Public-Private Collaborations in the Current Biomedical Paradigm

A recent NEJM “sounding board” doesn’t show much promise for such collaborations::

“We reviewed the lessons from 70 such alliances from the mid-1960s through 2000. Although it is too soon to judge the success of the most recent models, in the main, earlier ones have not accelerated the pace of either discovery or clinical application. The sources of difficulty are idiosyncratic, but recurrent problems are a failure at inception to agree on intellectual-property provisions, excessive secrecy, and disagreements over research aims.”

This isn’t surprising at all from an organizational sociology point of view. It’s a problem of governance and intellectual property rights. The source of the failure? Good old organizational inertia, stemming from the characteristics of large, bureaucratic behemoths::

“In our view, the most salient reason for failure is the centralization of authority within large, inherently cautious bureaucracies in government, universities, foundations, and companies.”

While advances in areas such as biotechnology done by smaller innovative firms may seem like a possible avenue for collaborations and value-creation, there remains the thorny issue of financial capitalization. The pharmaceutical industry {Pharma} with its deep pockets has been buying up startup biotech firms, although it remains to be seen if there’s a pattern of imposing its innovation-killing bureaucratic baggage on them. The idea of the old paradigm {Pharma} seamlessly integrating the new {biotech} is a stretch, particularly for an industry that has had pricing carte blanche in the US, in a world of pharmaceutical price controls. Looming is the possibility of revenue declines, given that the government will be one huge buyer and will have the ability to dictate price. I’m not stating that public-private ventures are categorically bad, although I am wary of private enterprise tied to public purpose, and I can see a role for these arrangements within a rival model of innovation—one that’s open.

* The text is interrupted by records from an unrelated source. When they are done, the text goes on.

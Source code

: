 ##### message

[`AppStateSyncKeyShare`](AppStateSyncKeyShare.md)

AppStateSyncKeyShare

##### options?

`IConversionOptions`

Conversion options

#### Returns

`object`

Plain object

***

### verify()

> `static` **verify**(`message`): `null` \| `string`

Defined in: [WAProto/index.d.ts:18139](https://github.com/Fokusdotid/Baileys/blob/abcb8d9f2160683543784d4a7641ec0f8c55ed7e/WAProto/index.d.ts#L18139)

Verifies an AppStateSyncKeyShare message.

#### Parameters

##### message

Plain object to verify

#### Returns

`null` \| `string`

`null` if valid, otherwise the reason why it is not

A More Open Innovation System

I would argue that early stage biomedical research has to be open and patents should be deferred to later in the discovery chain [See Moses III & Martin]. Locking down intellectual property rights creates knowledge silos that inhibit scientific creativity and a federal court has resisted allowing the patenting of genes for this reason [See Myriad case, on appeal with a decision pending this summer]. In the “discovery” of DNA, Watson and Crick had the theory, but Rosalind Franklin had the x-ray crystallography data that supported the idea of a double helix shape. If these knowledge silos were kept apart, discovery would have needlessly waited. Other examples abound. Within 3M, an innovation officer position was created to prevent managers from “hoarding” discoveries, allowing ideas to cross divisions, giving credit where credit was due. Open innovation embraces the Schumpeterian economics idea of “creative destruction” in innovation, where the old paradigms are destroyed to make way for the new. For example, if there was open scientific knowledge about oncology or neurology, the low barriers to information would allow for more rapid modes of discovery. The development of fruitful areas and elimination of dead ends could be facilitated.

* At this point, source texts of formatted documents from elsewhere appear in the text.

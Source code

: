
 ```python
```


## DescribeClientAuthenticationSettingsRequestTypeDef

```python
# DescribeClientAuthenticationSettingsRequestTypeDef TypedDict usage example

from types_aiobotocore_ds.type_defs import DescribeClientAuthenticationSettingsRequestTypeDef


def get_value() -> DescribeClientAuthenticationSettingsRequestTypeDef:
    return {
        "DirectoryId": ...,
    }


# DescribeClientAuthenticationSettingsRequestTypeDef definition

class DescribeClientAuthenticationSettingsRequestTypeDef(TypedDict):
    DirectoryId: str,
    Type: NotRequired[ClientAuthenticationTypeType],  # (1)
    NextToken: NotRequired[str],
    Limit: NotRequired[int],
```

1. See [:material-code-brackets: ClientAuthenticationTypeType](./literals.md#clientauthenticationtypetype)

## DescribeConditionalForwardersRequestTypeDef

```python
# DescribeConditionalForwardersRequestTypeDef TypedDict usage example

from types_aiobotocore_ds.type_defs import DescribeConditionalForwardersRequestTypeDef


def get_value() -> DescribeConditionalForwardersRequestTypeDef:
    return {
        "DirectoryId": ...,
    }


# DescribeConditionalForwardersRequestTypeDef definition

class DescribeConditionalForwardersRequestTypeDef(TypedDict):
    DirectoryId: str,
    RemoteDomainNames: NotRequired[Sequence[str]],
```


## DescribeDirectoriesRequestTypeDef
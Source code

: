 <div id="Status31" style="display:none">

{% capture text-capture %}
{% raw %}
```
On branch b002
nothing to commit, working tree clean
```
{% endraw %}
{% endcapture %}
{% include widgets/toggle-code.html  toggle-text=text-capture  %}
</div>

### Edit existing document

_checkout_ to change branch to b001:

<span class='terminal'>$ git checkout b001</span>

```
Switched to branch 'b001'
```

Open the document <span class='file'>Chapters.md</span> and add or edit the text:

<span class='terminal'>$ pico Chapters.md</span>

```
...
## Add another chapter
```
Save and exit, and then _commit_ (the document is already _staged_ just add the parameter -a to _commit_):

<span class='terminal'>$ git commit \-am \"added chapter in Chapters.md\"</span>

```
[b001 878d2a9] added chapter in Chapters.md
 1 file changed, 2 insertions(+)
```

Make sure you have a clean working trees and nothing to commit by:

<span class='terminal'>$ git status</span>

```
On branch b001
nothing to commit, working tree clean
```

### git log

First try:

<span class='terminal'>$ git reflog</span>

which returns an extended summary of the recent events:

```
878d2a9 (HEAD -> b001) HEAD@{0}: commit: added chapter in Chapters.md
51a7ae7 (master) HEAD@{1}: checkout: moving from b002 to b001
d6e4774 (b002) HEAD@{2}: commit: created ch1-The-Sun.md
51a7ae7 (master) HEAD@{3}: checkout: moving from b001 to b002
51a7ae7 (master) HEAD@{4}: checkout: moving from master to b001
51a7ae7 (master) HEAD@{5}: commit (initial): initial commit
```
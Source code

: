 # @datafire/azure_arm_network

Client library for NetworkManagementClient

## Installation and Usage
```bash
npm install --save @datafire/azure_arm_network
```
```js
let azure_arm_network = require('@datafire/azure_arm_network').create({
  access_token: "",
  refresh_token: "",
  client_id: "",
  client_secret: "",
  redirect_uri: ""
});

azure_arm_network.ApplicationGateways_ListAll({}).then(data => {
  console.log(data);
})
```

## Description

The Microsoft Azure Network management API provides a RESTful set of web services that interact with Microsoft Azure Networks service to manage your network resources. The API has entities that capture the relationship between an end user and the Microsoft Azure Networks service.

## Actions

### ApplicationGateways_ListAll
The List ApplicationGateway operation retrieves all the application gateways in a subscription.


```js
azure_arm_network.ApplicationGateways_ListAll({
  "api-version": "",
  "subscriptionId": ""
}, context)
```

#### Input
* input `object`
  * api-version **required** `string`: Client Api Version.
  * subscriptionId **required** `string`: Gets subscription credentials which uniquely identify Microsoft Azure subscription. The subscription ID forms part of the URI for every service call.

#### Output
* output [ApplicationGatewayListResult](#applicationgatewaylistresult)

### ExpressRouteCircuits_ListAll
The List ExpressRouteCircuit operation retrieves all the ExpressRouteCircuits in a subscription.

The current mode has an unholy alignment of interests of government, industry, philanthropic nonprofits, and academe, where discovery has nothing to do with patient benefit, but with ancillary objectives of organizations and the individuals within them. More public-private ventures would merely formalize the alliances and the results will be along the lines of “innovations” that have the most profitable potential markets, “junk science” in journal articles promoting certain biomedical paradigms and building careers, and a philanthropic sector throwing money at both.

What also needs to happen with open information for innovation is a function of connecting the dots, be it public, private, or public-private. The open information needs to be scrutinized, not only to winnow the wheat from the chaff, but to make inferences about how knowledge in one area can be applied to another.